▸ **WHAT YOU WILL DO**
The required output is the line with "福利费，是指根据国家有关规定" and each line that follows it to the end of the entries below, copied exactly and with nothing added.

▸ **DATA SHOWN**
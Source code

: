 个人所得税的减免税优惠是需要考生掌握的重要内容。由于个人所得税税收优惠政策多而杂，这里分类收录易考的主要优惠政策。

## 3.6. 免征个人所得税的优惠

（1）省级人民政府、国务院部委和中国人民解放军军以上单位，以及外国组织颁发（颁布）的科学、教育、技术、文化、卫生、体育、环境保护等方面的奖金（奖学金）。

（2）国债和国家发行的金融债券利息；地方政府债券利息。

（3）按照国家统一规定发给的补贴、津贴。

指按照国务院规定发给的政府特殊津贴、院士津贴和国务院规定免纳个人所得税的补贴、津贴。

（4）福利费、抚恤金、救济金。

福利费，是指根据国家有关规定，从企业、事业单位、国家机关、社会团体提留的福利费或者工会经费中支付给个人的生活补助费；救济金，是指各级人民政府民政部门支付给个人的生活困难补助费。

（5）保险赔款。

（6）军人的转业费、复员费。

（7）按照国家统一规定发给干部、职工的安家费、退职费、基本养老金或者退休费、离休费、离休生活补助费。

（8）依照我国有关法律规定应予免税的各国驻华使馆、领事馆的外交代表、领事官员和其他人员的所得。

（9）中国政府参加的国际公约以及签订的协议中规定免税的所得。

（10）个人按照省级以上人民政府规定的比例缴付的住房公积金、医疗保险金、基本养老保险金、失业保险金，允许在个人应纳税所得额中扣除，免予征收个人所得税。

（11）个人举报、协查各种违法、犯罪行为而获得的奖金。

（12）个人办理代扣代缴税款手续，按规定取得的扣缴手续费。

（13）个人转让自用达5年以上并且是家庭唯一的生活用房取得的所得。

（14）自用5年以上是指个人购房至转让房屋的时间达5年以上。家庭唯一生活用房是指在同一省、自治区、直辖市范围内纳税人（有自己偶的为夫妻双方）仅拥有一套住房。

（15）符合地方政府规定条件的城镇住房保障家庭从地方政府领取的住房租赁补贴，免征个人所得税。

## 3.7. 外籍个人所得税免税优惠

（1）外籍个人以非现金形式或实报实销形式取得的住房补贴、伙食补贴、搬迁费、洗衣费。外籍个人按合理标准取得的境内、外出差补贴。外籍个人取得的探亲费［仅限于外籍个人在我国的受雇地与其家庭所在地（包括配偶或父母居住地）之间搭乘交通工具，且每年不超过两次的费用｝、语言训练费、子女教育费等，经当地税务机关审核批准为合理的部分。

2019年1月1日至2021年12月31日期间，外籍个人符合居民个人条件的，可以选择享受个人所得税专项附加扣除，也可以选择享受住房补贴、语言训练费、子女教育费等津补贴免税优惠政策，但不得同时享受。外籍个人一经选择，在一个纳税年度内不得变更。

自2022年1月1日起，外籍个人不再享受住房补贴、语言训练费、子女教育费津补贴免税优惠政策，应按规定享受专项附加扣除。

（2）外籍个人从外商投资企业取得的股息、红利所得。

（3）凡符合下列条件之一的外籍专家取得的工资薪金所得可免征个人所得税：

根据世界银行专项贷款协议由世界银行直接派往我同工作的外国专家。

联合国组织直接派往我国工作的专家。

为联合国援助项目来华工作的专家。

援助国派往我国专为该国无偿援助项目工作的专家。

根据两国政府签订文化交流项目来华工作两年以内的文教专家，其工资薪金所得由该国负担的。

▸ **RESULT FOR THIS TASK**
福利费，是指根据国家有关规定，从企业、事业单位、国家机关、社会团体提留的福利费或者工会经费中支付给个人的生活补助费；救济金，是指各级人民政府民政部门支付给个人的生活困难补助费。

（5）保险赔款。

（6）军人的转业费、复员费。

（7）按照国家统一规定发给干部、职工的安家费、退职费、基本养老金或者退休费、离休费、离休生活补助费。

（8）依照我国有关法律规定应予免税的各国驻华使馆、领事馆的外交代表、领事官员和其他人员的所得。

（9）中国政府参加的国际公约以及签订的协议中规定免税的所得。

（10）个人按照省级以上人民政府规定的比例缴付的住房公积金、医疗保险金、基本养老保险金、失业保险金，允许在个人应纳税所得额中扣除，免予征收个人所得税。

（11）个人举报、协查各种违法、犯罪行为而获得的奖金。

（12）个人办理代扣代缴税款手续，按规定取得的扣缴手续费。

（13）个人转让自用达5年以上并且是家庭唯一的生活用房取得的所得。

（14）自用5年以上是指个人购房至转让房屋的时间达5年以上。家庭唯一生活用房是指在同一省、自治区、直辖市范围内纳税人（有自己偶的为夫妻双方）仅拥有一套住房。

（15）符合地方政府规定条件的城镇住房保障家庭从地方政府领取的住房租赁补贴，免征个人所得税。

## 3.7. 外籍个人所得税免税优惠

（1）外籍个人以非现金形式或实报实销形式取得的住房补贴、伙食补贴、搬迁费、洗衣费。外籍个人按合理标准取得的境内、外出差补贴。外籍个人取得的探亲费［仅限于外籍个人在我国的受雇地与其家庭所在地（包括配偶或父母居住地）之间搭乘交通工具，且每年不超过两次的费用｝、语言训练费、子女教育费等，经当地税务机关审核批准为合理的部分。

2019年1月1日至2021年12月31日期间，外籍个人符合居民个人条件的，可以选择享受个人所得税专项附加扣除，也可以选择享受住房补贴、语言训练费、子女教育费等津补贴免税优惠政策，但不得同时享受。外籍个人一经选择，在一个纳税年度内不得变更。

自2022年1月1日起，外籍个人不再享受住房补贴、语言训练费、子女教育费津补贴免税优惠政策，应按规定享受专项附加扣除。

（2）外籍个人从外商投资企业取得的股息、红利所得。

（3）凡符合下列条件之一的外籍专家取得的工资薪金所得可免征个人所得税：

根据世界银行专项贷款协议由世界银行直接派往我同工作的外国专家。

联合国组织直接派往我国工作的专家。

为联合国援助项目来华工作的专家。

援助国派往我国专为该国无偿援助项目工作的专家。

根据两国政府签订文化交流项目来华工作两年以内的文教专家，其工资薪金所得由该国负担的。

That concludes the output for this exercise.